Dataset entries ::
______
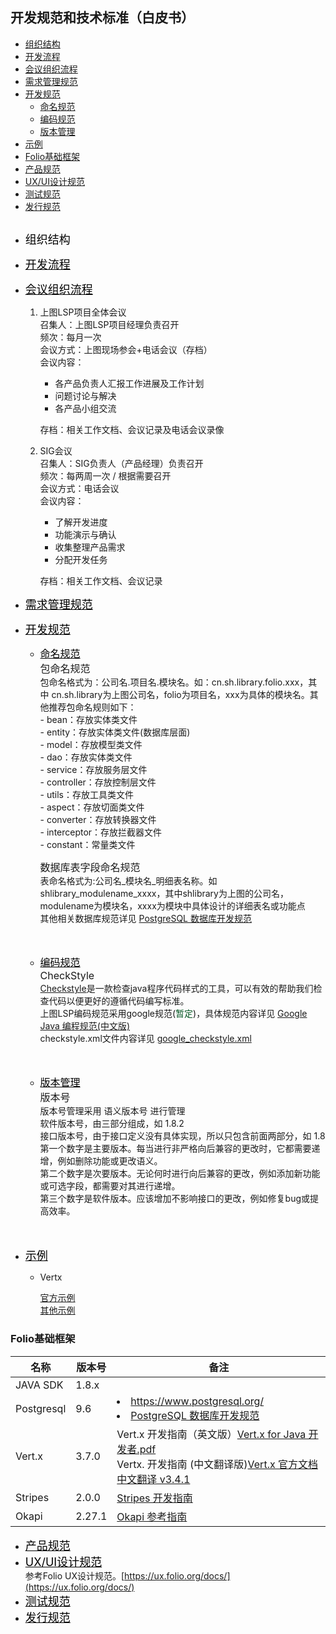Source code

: ## 开发规范和技术标准（白皮书）
* [组织结构](#组织结构)
* [开发流程](#开发流程)
* [会议组织流程](#会议组织流程)
* [需求管理规范](#需求管理规范)
* [开发规范](#开发规范)
    * [命名规范](#命名规范)
    * [编码规范](#编码规范)
    * [版本管理](#版本管理)
* [示例](#示例)
* [Folio基础框架](#folio基础框架)
* [产品规范](#产品规范)
* [UX/UI设计规范](#ux_ui)
* [测试规范](#测试规范)
* [发行规范](#faxingguifan)
##
* <font size=4  href="#组织结构" id="user-content-组织结构" style="color:black" title="">组织结构</font>
* <font size=4><a href="#开发流程" id="user-content-开发流程" style="color:black" title="">开发流程</a></font>
* <font size=4><a href="#会议组织流程" id="user-content-会议组织流程" style="color:black" title="">会议组织流程</a></font>
    1. 上图LSP项目全体会议 <br>
        召集人：上图LSP项目经理负责召开<br>
        频次：每月一次<br>
        会议方式：上图现场参会+电话会议（存档）<br>
        会议内容：<br>
        * 各产品负责人汇报工作进展及工作计划
        * 问题讨论与解决
        * 各产品小组交流<br>

        存档：相关工作文档、会议记录及电话会议录像 <br>
    2. SIG会议 <br>
        召集人：SIG负责人（产品经理）负责召开<br>
        频次：每两周一次 / 根据需要召开<br>
        会议方式：电话会议<br>
        会议内容：<br>
        * 了解开发进度
        * 功能演示与确认
        * 收集整理产品需求
        * 分配开发任务 <br>
        
        存档：相关工作文档、会议记录 <br>
* <font size=4><a href="#需求管理规范" id="user-content-需求管理规范" style="color:black" title="">需求管理规范</a></font>
* <font size=4><a href="#开发规范" id="user-content-开发规范" style="color:black" title="">开发规范</a></font>
    * <font size=3><a href="#命名规范" id="user-content-命名规范" style="color:black" title="">命名规范</a></font> <br>
        <font size=3>包命名规范 </font> <br>
        包命名格式为：公司名.项目名.模块名。如：cn.sh.library.folio.xxx，其中 cn.sh.library为上图公司名，folio为项目名，xxx为具体的模块名。其他推荐包命名规则如下：<br>
            - bean：存放实体类文件<br>
            - entity：存放实体类文件(数据库层面)<br>
            - model：存放模型类文件<br>
            - dao：存放实体类文件<br>
            - service：存放服务层文件<br>
            - controller：存放控制层文件<br>
            - utils：存放工具类文件<br>
            - aspect：存放切面类文件<br>
            - converter：存放转换器文件<br>
            - interceptor：存放拦截器文件<br>
            - constant：常量类文件<br>

        <font size=3>数据库表字段命名规范 </font> <br>
            表命名格式为:公司名_模块名_明细表名称。如 shlibrary_modulename_xxxx，其中shlibrary为上图的公司名，modulename为模块名，xxxx为模块中具体设计的详细表名或功能点<br>
            其他相关数据库规范详见 <a href="http://sig.library.sh.cn:8090/pages/viewpage.action?pageId=2818252">PostgreSQL 数据库开发规范</a><br><br><br>


    * <font size=3><a href="#编码规范" id="user-content-编码规范" style="color:black" title="">编码规范</a> </font> <br>
        <font size=3>CheckStyle </font> <br>
        <a href="https://checkstyle.sourceforge.io/">Checkstyle</a>是一款检查java程序代码样式的工具，可以有效的帮助我们检查代码以便更好的遵循代码编写标准。<br>
        上图LSP编码规范采用google规范(<font color='rgb(255,102,0)'>暂定</font>)，具体规范内容详见 <a href="http://sig.library.sh.cn:8090/download/attachments/2818186/google-java-styleguide-zh.pdf?version=1&modificationDate=1556165372952&api=v2">Google Java 编程规范(中文版)</a> <br>
        checkstyle.xml文件内容详见 <a href="https://github.com/checkstyle/checkstyle/blob/master/src/main/resources/google_checks.xml">google_checkstyle.xml</a> <br> <br> <br>

    * <font size=3><a href="#版本管理" id="user-content-版本管理" style="color:black" title="">版本管理</a> </font> <br>
        <font size=3>版本号 </font> <br>
        版本号管理采用 语义版本号 进行管理<br>
        软件版本号，由三部分组成，如 1.8.2<br>
        接口版本号，由于接口定义没有具体实现，所以只包含前面两部分，如 1.8<br>
        第一个数字是主要版本。每当进行非严格向后兼容的更改时，它都需要递增，例如删除功能或更改语义。<br>
        第二个数字是次要版本。无论何时进行向后兼容的更改，例如添加新功能或可选字段，都需要对其进行递增。<br>
        第三个数字是软件版本。应该增加不影响接口的更改，例如修复bug或提高效率。<br><br> <br>
        
* <font size=4><a href="#示例" id="user-content-示例" style="color:black" title="">示例</a></font>
    * Vertx

        [官方示例](https://github.com/vert-x3/vertx-examples "官方示例") <br>
        [其他示例](https://github.com/x19990416/vertx-examples "其他示例")
### Folio基础框架
<table>
<th>名称</th><th>版本号</th><th>备注</th>
<tbody>
<tr>
<td>JAVA SDK</td>
<td>1.8.x</td>
<td></td>
</tr>
<tr>
<td>Postgresql</td>
<td>9.6</td>
<td>
<li><a href="https://www.postgresql.org/">https://www.postgresql.org/</a></li>
<li><a href="http://sig.library.sh.cn:8090/pages/viewpage.action?pageId=2818252">PostgreSQL 数据库开发规范</a></li>
</td>
</tr>
<tr>
<td>Vert.x</td>
<td>3.7.0</td>
<td>
Vert.x 开发指南（英文版）<a href="http://sig.library.sh.cn:8090/pages/viewpage.action?pageId=2818186&preview=/2818186/2818235/Vert.x%20for%20Java%20%E5%BC%80%E5%8F%91%E8%80%85.pdf">Vert.x for Java 开发者.pdf</a><br>
Vertx. 开发指南 (中文翻译版)<a href="https://vertxchina.github.io/vertx-translation-chinese/">Vert.x 官方文档中文翻译 v3.4.1</a>

</td>
</tr>
<tr>
<td>Stripes</td>
<td>2.0.0</td>
<td><a href="https://github.com/folio-org/stripes/blob/master/README.md">Stripes 开发指南</a></td>
</tr>
<tr>
<td>Okapi</td>
<td>2.27.1</td>
<td><a href="https://github.com/folio-org/okapi/blob/master/doc-zh/guide.md">Okapi 参考指南</a></td>
</tr>
</tbody>
</table>

* <font size=4><a href="#产品规范" id="user-content-产品规范" style="color:black" title="">产品规范</a></font>
* <font size=4><a href="#ux_ui" id="user-content-ux_ui" style="color:black" title="">UX/UI设计规范</a></font> <br>
    参考Folio UX设计规范。[https://ux.folio.org/docs/](https://ux.folio.org/docs/)
* <font size=4 ><a href="#测试规范" id="user-content-测试规范" style="color:black" title="">测试规范</a></font>
* <font size=4 name="faxingguifan"><a href="#faxingguifan" id="user-content-faxingguifan" style="color:black" title="">发行规范</a></font>



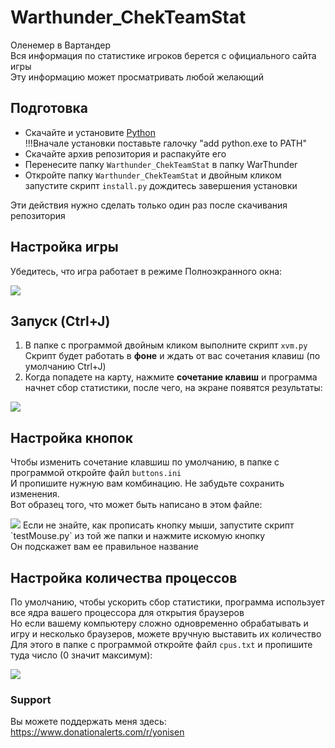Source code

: # Warthunder_ChekTeamStat
 Оленемер в Вартандер<br>
 Вся информация по статистике игроков берется с официального сайта игры<br>
 Эту информацию может просматривать любой желающий

## Подготовка

- Скачайте и установите <a href="https://www.python.org/ftp/python/3.10.6/python-3.10.6-amd64.exe">Python</a><br>
!!!Вначале установки поставьте галочку "add python.exe to PATH"
- Скачайте архив репозитория и распакуйте его
- Перенесите папку `Warthunder_ChekTeamStat` в папку WarThunder
- Откройте папку `Warthunder_ChekTeamStat` и двойным кликом запустите скрипт `install.py` дождитесь завершения установки<br>

Эти действия нужно сделать только один раз после скачивания репозитория 

## Настройка игры

Убедитесь, что игра работает в режиме Полноэкранного окна:

<img src="https://github.com/Yonisen/Warthunder_ChekTeamStat/blob/main/data/screen1.png">

## Запуск (Ctrl+J)

1. В папке с программой двойным кликом выполните скрипт `xvm.py`<br>
Скрипт будет работать в <b>фоне</b> и ждать от вас сочетания клавиш (по умолчанию Ctrl+J)<br>
2. Когда попадете на карту, нажмите <b>сочетание клавиш</b> и программа начнет сбор статистики, после чего, на экране появятся результаты:
<img src="https://github.com/Yonisen/Warthunder_ChekTeamStat/blob/main/data/screen2.png">

## Настройка кнопок

Чтобы изменить сочетание клавшиш по умолчанию, в папке с программой откройте файл `buttons.ini`<br>
И пропишите нужную вам комбинацию. Не забудьте сохранить изменения.<br>
Вот образец того, что может быть написано в этом файле:

<img src="https://github.com/Yonisen/Warthunder_ChekTeamStat/blob/main/data/screen3.png">
Если не знайте, как прописать кнопку мыши, запустите скрипт `testMouse.py` из той же папки и нажмите искомую кнопку<br>
Он подскажет вам ее правильное название

## Настройка количества процессов

По умолчанию, чтобы ускорить сбор статистики, программа использует все ядра вашего процессора для открытия браузеров<br>
Но если вашему компьютеру сложно одновременно обрабатывать и игру и несколько браузеров, можете вручную выставить их количество<br>
Для этого в папке с программой откройте файл `cpus.txt` и пропишите туда число (0 значит максимум):

<img src="https://github.com/Yonisen/Warthunder_ChekTeamStat/blob/main/data/screen4.png">

### Support
Вы можете поддержать меня здесь:<br>
https://www.donationalerts.com/r/yonisen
______
Instructions to follow :: Please give again the lines above between the line holding "<font size=3>数据库表字段命名规范 </font> <br>" and the line holding "Java 编程规范(中文版)</a> <br>", inclusive, exactly as they are and with nothing added.

Task solution ::
        <font size=3>数据库表字段命名规范 </font> <br>
            表命名格式为:公司名_模块名_明细表名称。如 shlibrary_modulename_xxxx，其中shlibrary为上图的公司名，modulename为模块名，xxxx为模块中具体设计的详细表名或功能点<br>
            其他相关数据库规范详见 <a href="http://sig.library.sh.cn:8090/pages/viewpage.action?pageId=2818252">PostgreSQL 数据库开发规范</a><br><br><br>


    * <font size=3><a href="#编码规范" id="user-content-编码规范" style="color:black" title="">编码规范</a> </font> <br>
        <font size=3>CheckStyle </font> <br>
        <a href="https://checkstyle.sourceforge.io/">Checkstyle</a>是一款检查java程序代码样式的工具，可以有效的帮助我们检查代码以便更好的遵循代码编写标准。<br>
        上图LSP编码规范采用google规范(<font color='rgb(255,102,0)'>暂定</font>)，具体规范内容详见 <a href="http://sig.library.sh.cn:8090/download/attachments/2818186/google-java-styleguide-zh.pdf?version=1&modificationDate=1556165372952&api=v2">Google Java 编程规范(中文版)</a> <br>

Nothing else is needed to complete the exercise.